Transparency

Today I upgraded the OS on my work iMac to Mojave. The upgrade took maybe an hour and had no hiccups, which I was glad of. I haven’t used it enough to know whether any of my software is broken1, but I have used it enough to know that Apple is making visual changes to the user interface that certainly don’t enhance the user experience and probably detract from it.2

I’m not talking about Dark Mode. Personally, I think Dark Mode is a step back to the light-on-dark terminals I used back in the 70s and 80s, and I have no interest in working on a system that reminds me of those days. But that’s more a matter of taste than usability—done right, Dark Mode can be just as usable as the classic mode. I’m talking about Apple’s inexplicable embrace of transparency.

Here’s my Dock after the upgrade. My Desktop color for years has been Solid Aqua Dark Blue3, and now the Dock is just about the same color because of the transparency.

Mojave Dock

Why should the Dock appear as if it’s transparent? It’s not as if there’s anything interesting behind the Dock. That space can’t be used for icons, and I wouldn’t put any there even if it could be. So there’s no value is seeing through the Dock, but there is value in distinguishing the icons in the Dock from those that may be next to it on the Desktop. The distinction between the icons in the Dock and those on the Desktop is unnecessarily reduced by the excessive transparency of the Mojave Dock.

In case you’re wondering, I do have the “Reduce transparency” box checked in the Accessibility System Preference. That used to make the Dock more opaque than it does now.

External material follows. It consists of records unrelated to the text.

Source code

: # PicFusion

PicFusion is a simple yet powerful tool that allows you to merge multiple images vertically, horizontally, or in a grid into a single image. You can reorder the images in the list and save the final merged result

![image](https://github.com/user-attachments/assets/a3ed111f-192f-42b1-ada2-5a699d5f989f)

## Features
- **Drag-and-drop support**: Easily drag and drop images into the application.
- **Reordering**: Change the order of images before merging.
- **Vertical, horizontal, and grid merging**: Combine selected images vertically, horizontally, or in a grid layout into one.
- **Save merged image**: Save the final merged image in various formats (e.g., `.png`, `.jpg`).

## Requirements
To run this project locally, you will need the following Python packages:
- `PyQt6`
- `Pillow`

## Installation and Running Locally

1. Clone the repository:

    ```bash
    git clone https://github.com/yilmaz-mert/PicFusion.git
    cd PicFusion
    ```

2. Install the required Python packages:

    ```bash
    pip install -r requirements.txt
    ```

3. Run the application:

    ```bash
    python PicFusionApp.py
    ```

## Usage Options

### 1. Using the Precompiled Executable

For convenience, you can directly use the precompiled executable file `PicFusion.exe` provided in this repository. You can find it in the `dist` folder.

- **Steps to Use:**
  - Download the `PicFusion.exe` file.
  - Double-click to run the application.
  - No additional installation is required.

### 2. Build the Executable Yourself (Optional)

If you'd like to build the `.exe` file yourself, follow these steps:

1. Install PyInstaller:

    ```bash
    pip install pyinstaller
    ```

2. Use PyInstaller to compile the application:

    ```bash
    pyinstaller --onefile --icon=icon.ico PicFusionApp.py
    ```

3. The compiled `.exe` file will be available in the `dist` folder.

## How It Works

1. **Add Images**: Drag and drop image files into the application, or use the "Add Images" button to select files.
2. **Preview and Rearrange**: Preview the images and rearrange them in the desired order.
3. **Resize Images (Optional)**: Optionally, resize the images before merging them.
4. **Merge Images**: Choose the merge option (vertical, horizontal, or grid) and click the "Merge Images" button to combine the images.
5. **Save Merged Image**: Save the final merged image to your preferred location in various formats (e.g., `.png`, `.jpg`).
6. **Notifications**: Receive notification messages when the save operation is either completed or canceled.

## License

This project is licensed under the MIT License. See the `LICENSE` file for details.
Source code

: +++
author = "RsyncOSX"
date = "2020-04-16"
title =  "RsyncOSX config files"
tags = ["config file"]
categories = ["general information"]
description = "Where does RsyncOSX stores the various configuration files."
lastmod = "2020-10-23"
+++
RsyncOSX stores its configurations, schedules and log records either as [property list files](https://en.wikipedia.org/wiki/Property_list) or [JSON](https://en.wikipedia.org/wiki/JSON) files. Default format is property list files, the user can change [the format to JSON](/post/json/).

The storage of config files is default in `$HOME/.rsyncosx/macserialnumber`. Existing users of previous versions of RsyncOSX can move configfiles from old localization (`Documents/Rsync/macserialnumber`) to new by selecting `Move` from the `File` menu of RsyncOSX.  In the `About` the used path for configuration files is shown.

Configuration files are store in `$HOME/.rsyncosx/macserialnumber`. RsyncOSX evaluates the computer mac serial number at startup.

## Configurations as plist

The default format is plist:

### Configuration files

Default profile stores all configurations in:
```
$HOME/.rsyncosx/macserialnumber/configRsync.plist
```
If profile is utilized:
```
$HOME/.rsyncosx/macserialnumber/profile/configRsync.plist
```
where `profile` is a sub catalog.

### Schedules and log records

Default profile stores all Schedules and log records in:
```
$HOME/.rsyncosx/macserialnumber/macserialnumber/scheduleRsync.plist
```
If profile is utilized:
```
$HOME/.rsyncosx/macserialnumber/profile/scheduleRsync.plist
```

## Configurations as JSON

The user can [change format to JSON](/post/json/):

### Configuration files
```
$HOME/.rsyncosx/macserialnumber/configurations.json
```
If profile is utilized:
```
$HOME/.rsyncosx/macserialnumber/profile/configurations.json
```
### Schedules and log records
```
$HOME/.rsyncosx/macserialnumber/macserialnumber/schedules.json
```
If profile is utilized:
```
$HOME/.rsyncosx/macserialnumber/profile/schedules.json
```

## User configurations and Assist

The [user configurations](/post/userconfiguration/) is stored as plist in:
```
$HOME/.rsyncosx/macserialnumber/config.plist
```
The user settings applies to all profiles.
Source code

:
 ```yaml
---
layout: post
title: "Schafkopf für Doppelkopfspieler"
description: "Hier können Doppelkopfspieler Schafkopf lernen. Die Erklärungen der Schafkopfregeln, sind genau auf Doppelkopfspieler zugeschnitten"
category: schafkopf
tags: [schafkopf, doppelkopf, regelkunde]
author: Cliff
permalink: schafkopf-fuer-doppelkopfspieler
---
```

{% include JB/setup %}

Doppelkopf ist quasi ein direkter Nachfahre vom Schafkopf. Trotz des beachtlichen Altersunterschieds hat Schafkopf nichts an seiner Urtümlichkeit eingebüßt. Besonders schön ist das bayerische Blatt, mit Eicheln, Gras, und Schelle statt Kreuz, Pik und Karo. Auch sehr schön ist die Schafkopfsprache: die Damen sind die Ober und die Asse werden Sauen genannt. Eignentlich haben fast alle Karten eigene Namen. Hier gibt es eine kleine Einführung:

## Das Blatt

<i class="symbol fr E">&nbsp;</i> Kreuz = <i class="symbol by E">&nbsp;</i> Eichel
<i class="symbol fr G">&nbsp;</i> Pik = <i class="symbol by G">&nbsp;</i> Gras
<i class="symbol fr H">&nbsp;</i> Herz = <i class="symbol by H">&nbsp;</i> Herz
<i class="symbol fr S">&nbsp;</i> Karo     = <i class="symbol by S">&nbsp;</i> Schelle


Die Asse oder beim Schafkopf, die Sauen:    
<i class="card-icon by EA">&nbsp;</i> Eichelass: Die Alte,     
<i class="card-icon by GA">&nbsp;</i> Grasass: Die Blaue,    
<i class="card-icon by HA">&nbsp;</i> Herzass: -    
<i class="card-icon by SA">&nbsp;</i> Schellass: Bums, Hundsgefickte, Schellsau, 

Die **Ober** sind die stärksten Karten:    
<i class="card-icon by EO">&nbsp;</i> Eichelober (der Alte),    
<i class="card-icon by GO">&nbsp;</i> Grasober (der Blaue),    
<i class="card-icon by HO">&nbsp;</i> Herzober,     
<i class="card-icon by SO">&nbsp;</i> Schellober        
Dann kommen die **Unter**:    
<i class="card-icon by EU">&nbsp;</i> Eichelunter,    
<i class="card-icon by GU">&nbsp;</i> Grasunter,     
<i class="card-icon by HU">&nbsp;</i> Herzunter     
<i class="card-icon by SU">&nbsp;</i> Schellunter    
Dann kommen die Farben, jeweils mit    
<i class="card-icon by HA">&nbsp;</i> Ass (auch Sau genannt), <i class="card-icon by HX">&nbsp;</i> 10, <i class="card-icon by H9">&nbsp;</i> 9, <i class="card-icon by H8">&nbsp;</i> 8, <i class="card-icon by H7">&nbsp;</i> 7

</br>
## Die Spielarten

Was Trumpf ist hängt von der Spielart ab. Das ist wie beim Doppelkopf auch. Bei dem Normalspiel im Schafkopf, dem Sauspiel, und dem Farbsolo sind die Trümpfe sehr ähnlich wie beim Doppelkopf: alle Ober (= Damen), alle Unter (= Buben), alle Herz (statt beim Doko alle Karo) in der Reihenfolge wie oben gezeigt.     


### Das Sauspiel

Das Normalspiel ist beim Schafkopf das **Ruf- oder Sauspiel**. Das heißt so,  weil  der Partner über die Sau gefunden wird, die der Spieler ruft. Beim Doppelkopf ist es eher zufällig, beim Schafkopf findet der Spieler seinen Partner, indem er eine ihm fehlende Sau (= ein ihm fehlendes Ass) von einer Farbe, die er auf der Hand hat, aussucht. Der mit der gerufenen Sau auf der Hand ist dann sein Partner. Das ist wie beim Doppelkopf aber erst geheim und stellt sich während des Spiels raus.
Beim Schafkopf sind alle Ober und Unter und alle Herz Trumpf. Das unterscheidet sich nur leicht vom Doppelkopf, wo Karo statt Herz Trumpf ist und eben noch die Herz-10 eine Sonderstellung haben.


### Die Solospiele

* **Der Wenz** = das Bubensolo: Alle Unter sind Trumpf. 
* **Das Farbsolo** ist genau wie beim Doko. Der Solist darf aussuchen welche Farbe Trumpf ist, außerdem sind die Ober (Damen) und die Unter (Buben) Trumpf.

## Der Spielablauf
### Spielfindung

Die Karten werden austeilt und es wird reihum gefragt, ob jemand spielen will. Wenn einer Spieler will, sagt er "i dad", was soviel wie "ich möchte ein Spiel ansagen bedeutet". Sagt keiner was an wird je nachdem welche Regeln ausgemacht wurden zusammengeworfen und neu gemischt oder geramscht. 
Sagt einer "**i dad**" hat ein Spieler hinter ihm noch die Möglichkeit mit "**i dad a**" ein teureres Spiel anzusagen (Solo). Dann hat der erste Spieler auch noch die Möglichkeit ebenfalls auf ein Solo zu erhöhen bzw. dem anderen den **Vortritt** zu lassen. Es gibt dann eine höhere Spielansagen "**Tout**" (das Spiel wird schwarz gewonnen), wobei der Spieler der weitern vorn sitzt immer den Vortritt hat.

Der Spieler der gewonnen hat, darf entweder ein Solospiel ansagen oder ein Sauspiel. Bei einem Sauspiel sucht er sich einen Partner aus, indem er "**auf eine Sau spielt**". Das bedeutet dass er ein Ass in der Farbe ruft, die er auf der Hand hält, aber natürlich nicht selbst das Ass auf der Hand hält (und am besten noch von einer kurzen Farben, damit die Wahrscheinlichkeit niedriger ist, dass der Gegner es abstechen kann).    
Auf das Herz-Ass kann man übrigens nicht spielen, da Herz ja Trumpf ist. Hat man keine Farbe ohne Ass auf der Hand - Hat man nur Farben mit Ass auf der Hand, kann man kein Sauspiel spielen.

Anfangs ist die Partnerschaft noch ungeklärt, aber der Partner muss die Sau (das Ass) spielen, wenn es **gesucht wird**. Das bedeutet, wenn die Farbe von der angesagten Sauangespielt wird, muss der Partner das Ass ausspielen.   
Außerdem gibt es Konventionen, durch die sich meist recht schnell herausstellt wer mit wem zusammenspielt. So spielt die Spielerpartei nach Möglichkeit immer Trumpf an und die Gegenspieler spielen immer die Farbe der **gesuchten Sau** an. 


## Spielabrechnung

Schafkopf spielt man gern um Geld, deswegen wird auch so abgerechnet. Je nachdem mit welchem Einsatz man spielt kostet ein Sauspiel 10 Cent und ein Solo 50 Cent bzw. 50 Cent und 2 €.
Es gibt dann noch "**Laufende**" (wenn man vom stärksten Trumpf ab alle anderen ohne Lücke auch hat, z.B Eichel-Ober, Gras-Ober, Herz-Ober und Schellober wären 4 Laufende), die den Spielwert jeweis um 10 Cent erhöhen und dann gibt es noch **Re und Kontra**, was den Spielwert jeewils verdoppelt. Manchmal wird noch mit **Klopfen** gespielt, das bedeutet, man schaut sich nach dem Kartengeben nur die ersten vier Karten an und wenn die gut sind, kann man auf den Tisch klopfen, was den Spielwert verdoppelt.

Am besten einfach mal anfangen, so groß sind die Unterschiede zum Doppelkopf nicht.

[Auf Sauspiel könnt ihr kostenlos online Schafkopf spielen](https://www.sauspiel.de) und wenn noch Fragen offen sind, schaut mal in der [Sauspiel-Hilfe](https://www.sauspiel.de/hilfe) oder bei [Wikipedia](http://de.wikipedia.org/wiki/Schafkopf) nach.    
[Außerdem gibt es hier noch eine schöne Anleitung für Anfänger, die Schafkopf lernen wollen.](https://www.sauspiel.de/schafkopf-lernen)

Strangely, Apple keeps the Dock pretty distinct on the iPad.

iPad Dock

It’s not as distinct on the iPhone. Maybe there’s some setting difference I don’t know about, or maybe it has something to do with the OLED screen.

iPhone Dock

In any event, what’s weird about this is that the Dock doesn’t need to be as distinct on iOS as it does on the Mac, because tapping any icon on iOS, Dock or not, launches the app. That’s not the case on the Mac, where icons on the Desktop are just files, and the distinction between Dock and not is more important.

What bothers me most, though, is that transparency has no real meaning on the Mac. It’s just decoration, not tied to any spatial sense that we expect from our experience with the physical world. For example, if you start typing in the URL field in Safari, the menu of suggestions that extends down from the URL field takes on a lighter version of the Desktop color, basically the same “semi-transparent” color in the background of the Dock.

Safari suggestions

This is ludicrous. This menu isn’t directly in front of the Desktop, it’s in front of the browser window (which is white because I was on Google’s home page when I took the screenshot). There is no reason for it to look like you’re seeing through it to the Desktop. That it looks that way screws up the sense of layering, especially since it still has that shadow around its border.

This absurd fake transparency isn’t confined to Safari. The little popup boxes that appear in Maps have the same muted Desktop coloring even though their conceptual position is floating on top of the map, not on top of the Desktop.

Mojave Maps

I can get rid of the ersatz transparency by checking the “Increase contrast” box in the Accessibility System Preference, but that also adds thicker border lines around windows and buttons, which I’d rather not have.

To summarize, there are three things wrong with transparency in Mojave:

  1. It doesn’t help. Unlike other graphical flourishes in macOS, like the genie effect, it doesn’t do anything to help the understand the conceptual stacking of the UI elements.
  2. It gets things wrong. It always “shows through” the Desktop, no matter what is directly behind the supposed transparent element.
  3. It can’t be turned off without messing with other UI features. Unlike previous version of macOS, “Reduce transparency” doesn’t reduce all the transparence. As best I can tell, the only thing “Reduce transparency” still does is make the menu bar and its menus opaque.

It’s possible there are some settings I can change, through either System Preferences or defaults write, to get the user interface I want. I have, after all, been using Mojave for only a few hours. But it’s bothersome that Apple has chosen a default look that takes away from the experience of using a Mac.


  1. Several utilities walked me through upgrades after the final reboot of the system, an indication of how good most of the well-known Mac developers are at treating their customers. 

  2. And yes, I know Mojave was released months ago and this is all old hat. But it’s new hat to me, so I’m going to talk about it. 

  3. Apple removed this color from the standard list in Mojave, but I had the fortune of saving it (RGB values of 61, 101, and 156) in a couple of places.